** Input follows **

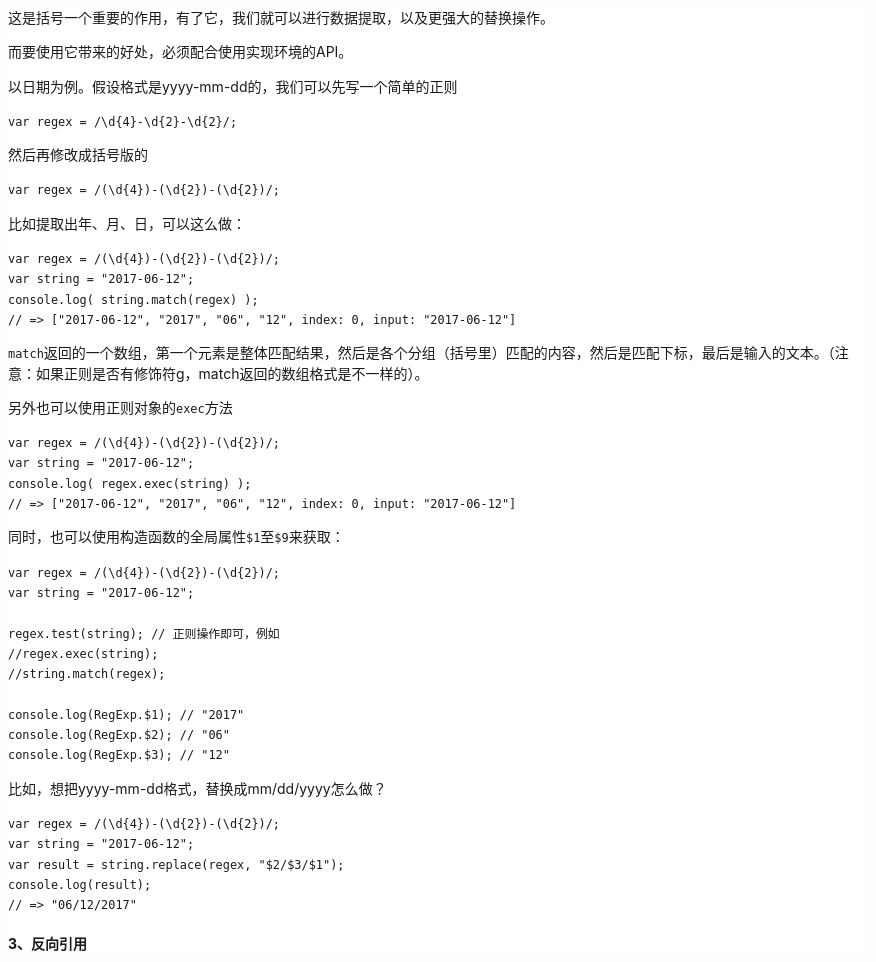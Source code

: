 这是括号一个重要的作用，有了它，我们就可以进行数据提取，以及更强大的替换操作。

而要使用它带来的好处，必须配合使用实现环境的API。

以日期为例。假设格式是yyyy-mm-dd的，我们可以先写一个简单的正则

```
var regex = /\d{4}-\d{2}-\d{2}/;
```

然后再修改成括号版的
```
var regex = /(\d{4})-(\d{2})-(\d{2})/;
```

比如提取出年、月、日，可以这么做：
```
var regex = /(\d{4})-(\d{2})-(\d{2})/;
var string = "2017-06-12";
console.log( string.match(regex) ); 
// => ["2017-06-12", "2017", "06", "12", index: 0, input: "2017-06-12"]
```

`match`返回的一个数组，第一个元素是整体匹配结果，然后是各个分组（括号里）匹配的内容，然后是匹配下标，最后是输入的文本。（注意：如果正则是否有修饰符g，match返回的数组格式是不一样的）。

另外也可以使用正则对象的`exec`方法
```
var regex = /(\d{4})-(\d{2})-(\d{2})/;
var string = "2017-06-12";
console.log( regex.exec(string) ); 
// => ["2017-06-12", "2017", "06", "12", index: 0, input: "2017-06-12"]
```

同时，也可以使用构造函数的全局属性`$1`至`$9`来获取：
```
var regex = /(\d{4})-(\d{2})-(\d{2})/;
var string = "2017-06-12";

regex.test(string); // 正则操作即可，例如
//regex.exec(string);
//string.match(regex);

console.log(RegExp.$1); // "2017"
console.log(RegExp.$2); // "06"
console.log(RegExp.$3); // "12"
```

比如，想把yyyy-mm-dd格式，替换成mm/dd/yyyy怎么做？
```
var regex = /(\d{4})-(\d{2})-(\d{2})/;
var string = "2017-06-12";
var result = string.replace(regex, "$2/$3/$1");
console.log(result); 
// => "06/12/2017"
```


#### 3、反向引用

** End of Input **

» Work required
Return exactly the line that contains "比如，想把yyyy-mm-dd格式，替换成mm/dd/yyyy怎么做？" and every line after it, through the last line of the records.

» Your response
比如，想把yyyy-mm-dd格式，替换成mm/dd/yyyy怎么做？
```
var regex = /(\d{4})-(\d{2})-(\d{2})/;
var string = "2017-06-12";
var result = string.replace(regex, "$2/$3/$1");
console.log(result); 
// => "06/12/2017"
```


#### 3、反向引用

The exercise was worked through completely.